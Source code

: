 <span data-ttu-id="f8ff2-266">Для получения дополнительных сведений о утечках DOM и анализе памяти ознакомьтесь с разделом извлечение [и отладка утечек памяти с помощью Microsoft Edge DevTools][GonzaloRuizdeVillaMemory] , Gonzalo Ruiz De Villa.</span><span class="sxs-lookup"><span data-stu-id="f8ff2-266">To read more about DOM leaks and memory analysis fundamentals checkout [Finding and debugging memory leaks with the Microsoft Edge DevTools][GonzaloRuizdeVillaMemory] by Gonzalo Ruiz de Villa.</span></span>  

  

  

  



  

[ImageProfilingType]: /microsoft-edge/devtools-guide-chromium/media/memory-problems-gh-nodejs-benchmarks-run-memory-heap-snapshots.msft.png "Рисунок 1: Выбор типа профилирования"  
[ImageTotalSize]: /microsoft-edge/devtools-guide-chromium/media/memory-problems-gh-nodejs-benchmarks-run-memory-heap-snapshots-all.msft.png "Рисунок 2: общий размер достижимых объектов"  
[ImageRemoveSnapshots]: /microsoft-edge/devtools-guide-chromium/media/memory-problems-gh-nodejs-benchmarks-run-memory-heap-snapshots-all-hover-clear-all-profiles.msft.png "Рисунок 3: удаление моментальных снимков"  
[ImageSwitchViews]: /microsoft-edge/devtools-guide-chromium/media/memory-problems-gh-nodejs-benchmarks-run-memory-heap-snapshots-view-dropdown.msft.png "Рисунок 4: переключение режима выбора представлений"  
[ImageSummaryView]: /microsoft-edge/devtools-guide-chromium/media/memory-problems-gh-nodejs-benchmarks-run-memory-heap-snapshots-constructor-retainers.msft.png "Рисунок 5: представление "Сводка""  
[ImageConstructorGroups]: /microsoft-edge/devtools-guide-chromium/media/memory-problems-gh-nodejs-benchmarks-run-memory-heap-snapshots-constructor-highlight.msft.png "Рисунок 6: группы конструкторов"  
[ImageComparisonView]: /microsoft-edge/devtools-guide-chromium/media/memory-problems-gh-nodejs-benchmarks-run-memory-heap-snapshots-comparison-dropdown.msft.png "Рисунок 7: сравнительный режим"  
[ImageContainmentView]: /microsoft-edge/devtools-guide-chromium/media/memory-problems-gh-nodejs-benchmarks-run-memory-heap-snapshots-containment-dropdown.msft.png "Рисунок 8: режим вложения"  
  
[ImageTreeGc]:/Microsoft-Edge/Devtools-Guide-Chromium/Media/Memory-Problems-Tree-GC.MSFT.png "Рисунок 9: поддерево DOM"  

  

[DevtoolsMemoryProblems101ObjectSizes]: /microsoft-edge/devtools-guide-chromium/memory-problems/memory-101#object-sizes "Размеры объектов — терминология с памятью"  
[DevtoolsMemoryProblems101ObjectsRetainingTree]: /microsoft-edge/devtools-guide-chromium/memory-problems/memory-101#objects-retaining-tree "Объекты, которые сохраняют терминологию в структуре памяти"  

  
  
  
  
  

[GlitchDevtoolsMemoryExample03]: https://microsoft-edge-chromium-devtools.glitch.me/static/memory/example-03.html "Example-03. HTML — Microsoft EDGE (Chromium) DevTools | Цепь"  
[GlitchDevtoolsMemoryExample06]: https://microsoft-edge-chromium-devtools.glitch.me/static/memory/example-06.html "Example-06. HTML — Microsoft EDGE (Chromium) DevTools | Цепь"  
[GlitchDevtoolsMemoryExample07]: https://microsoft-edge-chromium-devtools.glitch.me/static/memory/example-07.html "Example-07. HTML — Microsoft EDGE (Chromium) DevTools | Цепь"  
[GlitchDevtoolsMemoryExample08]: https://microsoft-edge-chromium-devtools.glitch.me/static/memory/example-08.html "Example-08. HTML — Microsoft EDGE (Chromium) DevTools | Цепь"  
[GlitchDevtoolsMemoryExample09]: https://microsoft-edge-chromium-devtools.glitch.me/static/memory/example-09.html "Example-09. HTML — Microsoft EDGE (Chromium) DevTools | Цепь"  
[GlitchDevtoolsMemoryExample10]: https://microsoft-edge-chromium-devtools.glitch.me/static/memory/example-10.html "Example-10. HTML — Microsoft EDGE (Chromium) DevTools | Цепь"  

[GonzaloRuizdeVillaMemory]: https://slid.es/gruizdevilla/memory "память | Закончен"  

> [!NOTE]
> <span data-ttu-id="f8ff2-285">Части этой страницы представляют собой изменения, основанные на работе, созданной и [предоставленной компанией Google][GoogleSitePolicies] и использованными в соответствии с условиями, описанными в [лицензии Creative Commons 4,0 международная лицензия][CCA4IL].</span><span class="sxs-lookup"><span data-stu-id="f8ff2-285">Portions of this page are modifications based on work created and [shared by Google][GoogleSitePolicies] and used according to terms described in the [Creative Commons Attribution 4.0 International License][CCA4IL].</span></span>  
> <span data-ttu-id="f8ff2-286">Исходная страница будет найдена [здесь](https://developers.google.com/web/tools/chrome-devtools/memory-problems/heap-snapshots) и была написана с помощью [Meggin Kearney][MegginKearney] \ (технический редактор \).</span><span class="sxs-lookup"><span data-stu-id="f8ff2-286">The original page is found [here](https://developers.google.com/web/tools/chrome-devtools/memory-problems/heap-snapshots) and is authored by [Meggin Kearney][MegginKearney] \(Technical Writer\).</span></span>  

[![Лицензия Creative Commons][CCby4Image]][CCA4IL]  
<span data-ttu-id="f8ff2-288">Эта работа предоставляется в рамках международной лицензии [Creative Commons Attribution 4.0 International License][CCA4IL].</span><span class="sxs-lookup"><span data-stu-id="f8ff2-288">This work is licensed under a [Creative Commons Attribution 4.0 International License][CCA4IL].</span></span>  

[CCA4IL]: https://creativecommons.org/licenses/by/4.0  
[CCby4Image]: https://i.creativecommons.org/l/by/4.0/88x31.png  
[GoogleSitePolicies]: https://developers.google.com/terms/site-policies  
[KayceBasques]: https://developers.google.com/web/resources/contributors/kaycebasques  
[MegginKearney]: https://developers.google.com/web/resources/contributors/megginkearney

*Exercise aim*:
Working through the records, copy each line in which the word "contributors" appears.

*Task solution*:
[KayceBasques]: https://developers.google.com/web/resources/contributors/kaycebasques  
[MegginKearney]: https://developers.google.com/web/resources/contributors/megginkearney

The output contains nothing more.